# Help: Headlights dim and relay starts clicking



## checkmate (Nov 17, 2005)

Hi there. I've just joined and have a technical request.
I own a 1993 UK Nissan Sunny 1.4LX and I have an intermittent fault in the lighting ciruit.

Every so often when driving at night, my headlights will dim and a relay will start clicking frantically in the dashboard fuse box. As soon as I switch the lights off and on the problem is resolved.

Any ideas what could cause this problem? Is it just a faulty relay or possibly damp getting into one of the lighting clusters?


----------



## Nik33615 (Aug 3, 2004)

The first thing I would do is clean the battery terminals. If that dosen't help have the battery and alternator tester for proper operation. Good luck!


----------



## markweatherill (Aug 10, 2004)

This sounds like a problem I'm having. Was it ever resolved? because I'd like to know what was causing it...


----------



## MisterRx (Feb 8, 2006)

I have 92 Sentra E and one of the high beam driver side isn't working.

I am also hearing buzzing sound from the dashboard. The blue headlight on instrument panel flicker when the buzzing sound comes on .

My guess is the Lighting Switch located in steering column near the key entry is the culprit.

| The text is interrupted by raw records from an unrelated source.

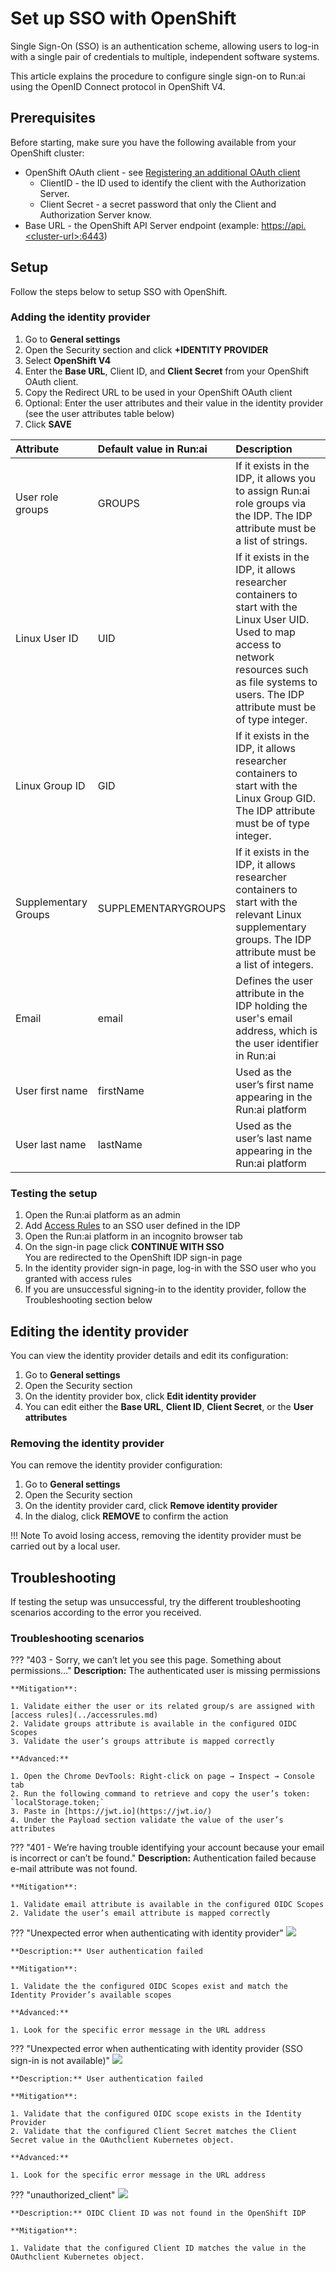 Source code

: # Set up SSO with OpenShift

Single Sign-On (SSO) is an authentication scheme, allowing users to log-in with a single pair of credentials to multiple, independent software systems.

This article explains the procedure to configure single sign-on to Run:ai using the OpenID Connect protocol in OpenShift V4.

## Prerequisites

Before starting, make sure you have the following available from your OpenShift cluster:

* OpenShift OAuth client - see [Registering an additional OAuth client](https://docs.openshift.com/container-platform/4.16/authentication/configuring-oauth-clients.html#oauth-register-additional-client_configuring-oauth-clients)  
  * ClientID - the ID used to identify the client with the Authorization Server.  
  * Client Secret - a secret password that only the Client and Authorization Server know.  
* Base URL - the OpenShift API Server endpoint (example: [https://api.<cluster-url\>:6443](https://api.noa-ocp.runailabs.com:6443/))

## Setup

Follow the steps below to setup SSO with OpenShift.

### Adding the identity provider

1. Go to **General settings**  
2. Open the Security section and click **+IDENTITY PROVIDER**  
3. Select **OpenShift V4**  
4. Enter the **Base URL**, Client ID, and **Client Secret** from your OpenShift OAuth client.  
5. Copy the Redirect URL to be used in your OpenShift OAuth client  
6. Optional: Enter the user attributes and their value in the identity provider (see the user attributes table below)  
7. Click **SAVE**  

| Attribute | Default value in Run:ai | Description |
| :---- | :---- | :---- |
| User role groups | GROUPS | If it exists in the IDP, it allows you to assign Run:ai role groups via the IDP. The IDP attribute must be a list of strings. |
| Linux User ID | UID | If it exists in the IDP, it allows researcher containers to start with the Linux User UID. Used to map access to network resources such as file systems to users. The IDP attribute must be of type integer. |
| Linux Group ID | GID | If it exists in the IDP, it allows researcher containers to start with the Linux Group GID. The IDP attribute must be of type integer. |
| Supplementary Groups | SUPPLEMENTARYGROUPS | If it exists in the IDP, it allows researcher containers to start with the relevant Linux supplementary groups. The IDP attribute must be a list of integers. |
| Email | email | Defines the user attribute in the IDP holding the user's email address, which is the user identifier in Run:ai |
| User first name | firstName | Used as the user’s first name appearing in the Run:ai platform |
| User last name | lastName | Used as the user’s last name appearing in the Run:ai platform |

### Testing the setup

1. Open the Run:ai platform as an admin  
2. Add [Access Rules](../accessrules.md) to an SSO user defined in the IDP  
3. Open the Run:ai platform in an incognito browser tab  
4. On the sign-in page click **CONTINUE WITH SSO**  
   You are redirected to the OpenShift IDP sign-in page  
5. In the identity provider sign-in page, log-in with the SSO user who you granted with access rules  
6. If you are unsuccessful signing-in to the identity provider, follow the Troubleshooting section below

## Editing the identity provider

You can view the identity provider details and edit its configuration:

1. Go to **General settings**  
2. Open the Security section  
3. On the identity provider box, click **Edit identity provider**  
4. You can edit either the **Base URL**, **Client ID**, **Client Secret**, or the **User attributes**

### Removing the identity provider

You can remove the identity provider configuration:

1. Go to **General settings**  
2. Open the Security section  
3. On the identity provider card, click **Remove identity provider**  
4. In the dialog, click **REMOVE** to confirm the action

!!! Note
    To avoid losing access, removing the identity provider must be carried out by a local user.

## Troubleshooting

If testing the setup was unsuccessful, try the different troubleshooting scenarios according to the error you received.

### Troubleshooting scenarios

??? "403 - Sorry, we can’t let you see this page. Something about permissions…"
    **Description:** The authenticated user is missing permissions

    **Mitigation**:

    1. Validate either the user or its related group/s are assigned with [access rules](../accessrules.md)  
    2. Validate groups attribute is available in the configured OIDC Scopes  
    3. Validate the user’s groups attribute is mapped correctly

    **Advanced:**

    1. Open the Chrome DevTools: Right-click on page → Inspect → Console tab  
    2. Run the following command to retrieve and copy the user’s token: `localStorage.token;`  
    3. Paste in [https://jwt.io](https://jwt.io/)  
    4. Under the Payload section validate the value of the user’s attributes

??? "401 - We’re having trouble identifying your account because your email is incorrect or can’t be found."
    **Description:** Authentication failed because e-mail attribute was not found.

    **Mitigation**:

    1. Validate email attribute is available in the configured OIDC Scopes  
    2. Validate the user’s email attribute is mapped correctly

??? "Unexpected error when authenticating with identity provider"
    ![](img/openshift-identityerror.png)

    **Description:** User authentication failed

    **Mitigation**:

    1. Validate the the configured OIDC Scopes exist and match the Identity Provider’s available scopes

    **Advanced:**

    1. Look for the specific error message in the URL address

??? "Unexpected error when authenticating with identity provider (SSO sign-in is not available)"
    ![](img/openid-unexpected.png)

    **Description:** User authentication failed

    **Mitigation**:

    1. Validate that the configured OIDC scope exists in the Identity Provider  
    2. Validate that the configured Client Secret matches the Client Secret value in the OAuthclient Kubernetes object.

    **Advanced:**

    1. Look for the specific error message in the URL address

??? "unauthorized_client"
    ![](img/unauthorized-client.png)

    **Description:** OIDC Client ID was not found in the OpenShift IDP

    **Mitigation**:

    1. Validate that the configured Client ID matches the value in the OAuthclient Kubernetes object.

Other possible answer could be DRL(Daytime Running Light) Module on the firewall near the brake pedal is defective which I doubt.


----------



## Bigdocx (Sep 16, 2007)

haha i have a 91 sentra se-r and some times at just below like 1200rpms a buzzing sound comes from the fuse box andthe batt and emerg.brake lights filcker on and it stops when i drops below 1000rpms i would love to know whats causeing this?


----------



## joeangel (Apr 5, 2008)

did anyone ever find a solution for this?


----------



## jordanf1 (Feb 1, 2006)

Bigdocx said:


> haha i have a 91 sentra se-r and some times at just below like 1200rpms a buzzing sound comes from the fuse box andthe batt and emerg.brake lights filcker on and it stops when i drops below 1000rpms i would love to know whats causeing this?



Dude that usually is your alternator starting to die. This happened to me once, had it rebuilt.


----------



## k2000 (Sep 1, 2005)

It's the DRL module, I change mine once and the problem was solve for a short period.


----------